Sigillographie

Un article de Wikipédia, l'encyclopédie libre.
Aller à : navigation, rechercher

La sigillographie est l'étude des sceaux (en latin sigillum). Elle est considérée comme une des sciences auxiliaires de l'histoire. Sigillographie a pour synonyme sphragistique, terme utilisé surtout par les germanophones.

Celui qui appose son sceau est appelé sigillant.

Histoire de la sigillographie[modifier | modifier le code]

La sigillographie, autrefois appelée sphragistique est une science ancienne, notamment développée en France dans les études diplomatiques, puis aux Archives nationales par Nathalis de Wailly, Louis Douet d’Arcq, Léon de Laborde. Elle a d'abord été utilitaire puis est aussi devenu une discipline nécessaire aux collectionneurs et aux musées dès le 19e siècle, et notamment de 1830 à 1880, alors que de grandes collections d’empreintes étaient fondées et étudiées. Elle a bénéficié du développement de techniques de plus en plus performantes de moulages.

Après 1830, alors que la collection d'environ 300 matrices de Pierre Revoil entrait au Louvre, le marchand anglais, John Doubleday fut autorisé à faire des moulages de certains sceaux des Archives royales, à condition de fournir un exemplaire de chaque moulage aux archives. Au même moment, le médailleur Alexis-Joseph Depaulis (1792-1867) réunissait des dizaines d'empreintes de sceaux de provenances variées pour les offrir à l’Ecole des Beaux-Arts.

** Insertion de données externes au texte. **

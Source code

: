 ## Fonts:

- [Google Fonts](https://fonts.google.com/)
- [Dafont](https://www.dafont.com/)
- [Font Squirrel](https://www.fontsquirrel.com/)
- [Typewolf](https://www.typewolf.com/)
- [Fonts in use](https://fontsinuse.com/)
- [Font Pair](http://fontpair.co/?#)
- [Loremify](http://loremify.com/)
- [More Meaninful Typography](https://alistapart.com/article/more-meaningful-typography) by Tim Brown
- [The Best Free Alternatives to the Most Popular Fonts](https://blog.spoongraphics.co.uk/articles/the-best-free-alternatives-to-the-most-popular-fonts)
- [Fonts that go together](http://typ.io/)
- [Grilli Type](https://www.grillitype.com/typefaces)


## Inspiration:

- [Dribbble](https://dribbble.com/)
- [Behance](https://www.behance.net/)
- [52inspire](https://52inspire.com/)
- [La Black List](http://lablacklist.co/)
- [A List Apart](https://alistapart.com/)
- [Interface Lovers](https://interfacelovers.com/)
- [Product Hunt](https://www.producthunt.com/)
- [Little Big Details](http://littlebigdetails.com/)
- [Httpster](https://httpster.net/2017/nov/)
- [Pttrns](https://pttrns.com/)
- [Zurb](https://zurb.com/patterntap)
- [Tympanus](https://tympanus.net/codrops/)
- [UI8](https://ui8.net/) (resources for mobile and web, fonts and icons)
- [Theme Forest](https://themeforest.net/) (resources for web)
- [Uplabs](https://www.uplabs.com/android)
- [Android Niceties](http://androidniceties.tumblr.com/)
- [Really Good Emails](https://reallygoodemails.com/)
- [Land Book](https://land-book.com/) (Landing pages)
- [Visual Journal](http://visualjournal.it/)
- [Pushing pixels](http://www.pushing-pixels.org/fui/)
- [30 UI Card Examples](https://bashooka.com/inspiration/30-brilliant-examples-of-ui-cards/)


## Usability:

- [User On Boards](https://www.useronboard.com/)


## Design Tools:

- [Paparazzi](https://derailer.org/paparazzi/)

Les archives nationales réunissent en quelques décennies, officiellement à partir des années 1840, une collection de moulages qui reste la plus importante dans le monde, d'abord à partir d'exemplaires français et anglais. Les sceaux deviennent ainsi des références[1] permettant de dater des évènements historiques, l’iconographie religieuse, l’histoire du costume et de la symbolique ou des styles décoratif ou de l'héraldique, de l’épigraphie et de la paléographie avec la difficulté que de nombreux sceaux ont été séparés de leur document originel, pour alimenter le marché naissant des collectionneurs[2]. Un catalogue[3], Inventaires et Documents publiés par ordre de l’Empereur incluant trois volumes relatifs aux « Collections de sceaux », facilite l’accès à ces dernières mais n'est pas illustré. Les sceaux sont classés selon huit types : de majesté, équestre, armorial, personnel aux femmes, ecclésiastique, légendaire, topographique, et arbitraire (ou dit « de fantaisie »). Ces premiers inventaires ne satisfaisant ni les critères ni les besoins de la recherche, Laborde pense à éditer un Atlas des sceaux, cette fois illustré de photographies, compilant des fiches normalisées, mais ce projet ne verra pas le jour. Un inventaire des sceaux de province est lancé par Laborde. Il ne sera pas terminé, mais il a néanmoins permis la publication de l'inventaire des sceaux de la Flandre (en 1873), de l’Artois et de la Picardie (en 1877), de la Normandie (en 1881). Auguste Coulon le reprend en Bourgogne (terminé en 1912). Selon Clément Blanc-Riehl, l'étude sur moulage et la séparation de nombreux sceaux de leur document a cependant – en «décontextualisant» ces objets – fait perdre à la sigillographie une partie de son intérêt historique[4].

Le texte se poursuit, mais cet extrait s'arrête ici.